On Tue, Feb 24, 2026, Bart Van Assche wrote:
> On 2/24/26 10:20 AM, Sean Christopherson wrote:
> > For the scope, please use:
> > 
> >     KVM: VMX:
> > 
> > On Mon, Feb 23, 2026, Bart Van Assche wrote:
> > > The Clang thread-safety analyzer does not support comparing expressions
> > > that use per_cpu(). Hence introduce a new local variable to capture the
> > > address of a per-cpu spinlock.

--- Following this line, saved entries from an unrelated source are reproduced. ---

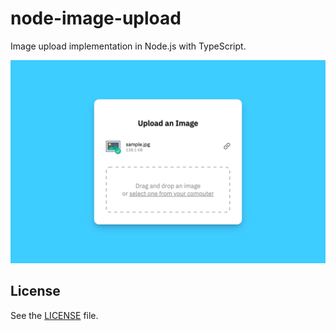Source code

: # node-image-upload

Image upload implementation in Node.js with TypeScript.

![File upload screenshot](https://github.com/gvlsq/node-file-upload/blob/main/screenshot.png)

## License

See the [LICENSE](https://github.com/gvlsq/node-image-upload/blob/main/LICENSE) file.
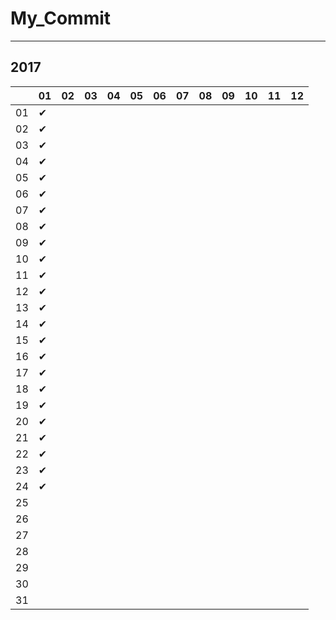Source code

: # My_Commit

---

## 2017

|  |01|02|03|04|05|06|07|08|09|10|11|12|
|----|----|----|----|----|----|----|----|----|----|----|----|----|
|01|✔ |  |  |  |  |  |  |  |  |  |  |  |
|02|✔ |  |  |  |  |  |  |  |  |  |  |  |
|03|✔ |  |  |  |  |  |  |  |  |  |  |  |
|04|✔ |  |  |  |  |  |  |  |  |  |  |  |
|05|✔ |  |  |  |  |  |  |  |  |  |  |  |
|06|✔ |  |  |  |  |  |  |  |  |  |  |  |
|07|✔ |  |  |  |  |  |  |  |  |  |  |  |
|08|✔ |  |  |  |  |  |  |  |  |  |  |  |
|09|✔ |  |  |  |  |  |  |  |  |  |  |  |
|10|✔ |  |  |  |  |  |  |  |  |  |  |  |
|11|✔ |  |  |  |  |  |  |  |  |  |  |  |
|12|✔ |  |  |  |  |  |  |  |  |  |  |  |
|13|✔ |  |  |  |  |  |  |  |  |  |  |  |
|14|✔ |  |  |  |  |  |  |  |  |  |  |  |
|15|✔ |  |  |  |  |  |  |  |  |  |  |  |
|16|✔ |  |  |  |  |  |  |  |  |  |  |  |
|17|✔ |  |  |  |  |  |  |  |  |  |  |  |
|18|✔ |  |  |  |  |  |  |  |  |  |  |  |
|19|✔ |  |  |  |  |  |  |  |  |  |  |  |
|20|✔ |  |  |  |  |  |  |  |  |  |  |  |
|21|✔ |  |  |  |  |  |  |  |  |  |  |  |
|22|✔ |  |  |  |  |  |  |  |  |  |  |  |
|23|✔ |  |  |  |  |  |  |  |  |  |  |  |
|24|✔ |  |  |  |  |  |  |  |  |  |  |  |
|25|  |  |  |  |  |  |  |  |  |  |  |  |
|26|  |  |  |  |  |  |  |  |  |  |  |  |
|27|  |  |  |  |  |  |  |  |  |  |  |  |
|28|  |  |  |  |  |  |  |  |  |  |  |  |
|29|  |  |  |  |  |  |  |  |  |  |  |  |
|30|  |  |  |  |  |  |  |  |  |  |  |  |
|31|  |  |  |  |  |  |  |  |  |  |  |  |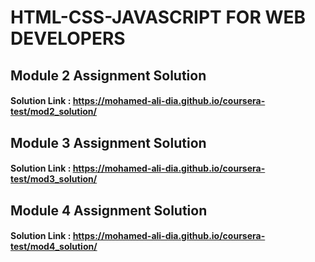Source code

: # HTML-CSS-JAVASCRIPT FOR WEB DEVELOPERS

## Module 2 Assignment Solution

#### Solution Link : https://mohamed-ali-dia.github.io/coursera-test/mod2_solution/


## Module 3 Assignment Solution

#### Solution Link : https://mohamed-ali-dia.github.io/coursera-test/mod3_solution/


## Module 4 Assignment Solution

#### Solution Link : https://mohamed-ali-dia.github.io/coursera-test/mod4_solution/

This patch prepares for enabling the
> > > Clang thread-safety analyzer.
> > > 
> > > Cc: Sean Christopherson <seanjc@google.com>
> > > Cc: Paolo Bonzini <pbonzini@redhat.com>
> > > Cc: kvm@vger.kernel.org
> > > Signed-off-by: Bart Van Assche <bvanassche@acm.org>
> > > ---
> > >   arch/x86/kvm/vmx/posted_intr.c | 7 ++++---
> > >   1 file changed, 4 insertions(+), 3 deletions(-)
> > > 
> > > diff --git a/arch/x86/kvm/vmx/posted_intr.c b/arch/x86/kvm/vmx/posted_intr.c
> > > index 4a6d9a17da23..f8711b7b85a8 100644
> > > --- a/arch/x86/kvm/vmx/posted_intr.c
> > > +++ b/arch/x86/kvm/vmx/posted_intr.c
> > > @@ -164,6 +164,7 @@ static void pi_enable_wakeup_handler(struct kvm_vcpu *vcpu)
> > >   	struct pi_desc *pi_desc = vcpu_to_pi_desc(vcpu);
> > >   	struct vcpu_vt *vt = to_vt(vcpu);
> > >   	struct pi_desc old, new;
> > > +	raw_spinlock_t *wakeup_lock;
> > >   	lockdep_assert_irqs_disabled();
> > > @@ -179,11 +180,11 @@ static void pi_enable_wakeup_handler(struct kvm_vcpu *vcpu)
> > >   	 * entirety of the sched_out critical section, i.e. the wakeup handler
> > >   	 * can't run while the scheduler locks are held.
> > >   	 */
> > > -	raw_spin_lock_nested(&per_cpu(wakeup_vcpus_on_cpu_lock, vcpu->cpu),
> > > -			     PI_LOCK_SCHED_OUT);
> > > +	wakeup_lock = &per_cpu(wakeup_vcpus_on_cpu_lock, vcpu->cpu);
> > 
> > Addressing this piecemeal doesn't seem maintainable in the long term.  The odds
> > of unintentionally regressing the coverage with a cleanup are rather high.  Or
> > we'll end up with confused and/or grumpy developers because they're required to
> > write code in a very specific way because of what are effectively shortcomings
> > in the compiler.
> 
> I think it's worth mentioning that the number of patches similar to the
> above is small. If I remember correctly, I only encountered two similar
> cases in the entire kernel tree.

Yeah, it's definitely not a deal-breaker to work around this in KVM, especially
if this is one of the few things blocking -Wthread-safety.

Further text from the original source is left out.